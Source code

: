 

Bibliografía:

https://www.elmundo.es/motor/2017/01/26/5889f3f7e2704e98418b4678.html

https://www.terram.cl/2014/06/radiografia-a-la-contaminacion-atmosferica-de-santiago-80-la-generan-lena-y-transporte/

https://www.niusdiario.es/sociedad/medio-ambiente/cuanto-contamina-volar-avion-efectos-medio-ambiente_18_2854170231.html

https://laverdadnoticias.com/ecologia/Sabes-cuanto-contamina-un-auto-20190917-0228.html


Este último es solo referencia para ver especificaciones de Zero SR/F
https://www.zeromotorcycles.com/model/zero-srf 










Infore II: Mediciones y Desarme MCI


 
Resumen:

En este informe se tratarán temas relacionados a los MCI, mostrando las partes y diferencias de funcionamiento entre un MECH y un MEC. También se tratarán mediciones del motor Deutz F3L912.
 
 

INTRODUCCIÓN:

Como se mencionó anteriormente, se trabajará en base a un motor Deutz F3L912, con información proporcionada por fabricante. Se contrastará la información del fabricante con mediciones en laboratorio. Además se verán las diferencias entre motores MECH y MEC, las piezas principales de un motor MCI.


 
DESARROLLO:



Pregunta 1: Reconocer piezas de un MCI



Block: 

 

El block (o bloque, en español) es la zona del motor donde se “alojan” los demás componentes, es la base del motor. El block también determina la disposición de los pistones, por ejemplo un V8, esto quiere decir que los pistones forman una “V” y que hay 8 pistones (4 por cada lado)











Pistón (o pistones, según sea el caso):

┄┄┄┄┄┄┄┄┄┄┄┄┄┄┄┄┄┄┄┄

● Work required: What you need to do is retype all the entries exactly as written.

● Written solution:
Source code

: 

Bibliografía:

https://www.elmundo.es/motor/2017/01/26/5889f3f7e2704e98418b4678.html

https://www.terram.cl/2014/06/radiografia-a-la-contaminacion-atmosferica-de-santiago-80-la-generan-lena-y-transporte/

https://www.niusdiario.es/sociedad/medio-ambiente/cuanto-contamina-volar-avion-efectos-medio-ambiente_18_2854170231.html

https://laverdadnoticias.com/ecologia/Sabes-cuanto-contamina-un-auto-20190917-0228.html


Este último es solo referencia para ver especificaciones de Zero SR/F
https://www.zeromotorcycles.com/model/zero-srf 










Infore II: Mediciones y Desarme MCI


 
Resumen:

En este informe se tratarán temas relacionados a los MCI, mostrando las partes y diferencias de funcionamiento entre un MECH y un MEC. También se tratarán mediciones del motor Deutz F3L912.
 
 

INTRODUCCIÓN:

Como se mencionó anteriormente, se trabajará en base a un motor Deutz F3L912, con información proporcionada por fabricante. Se contrastará la información del fabricante con mediciones en laboratorio. Además se verán las diferencias entre motores MECH y MEC, las piezas principales de un motor MCI.


 
DESARROLLO:



Pregunta 1: Reconocer piezas de un MCI



Block: 

 

El block (o bloque, en español) es la zona del motor donde se “alojan” los demás componentes, es la base del motor. El block también determina la disposición de los pistones, por ejemplo un V8, esto quiere decir que los pistones forman una “V” y que hay 8 pistones (4 por cada lado)











Pistón (o pistones, según sea el caso):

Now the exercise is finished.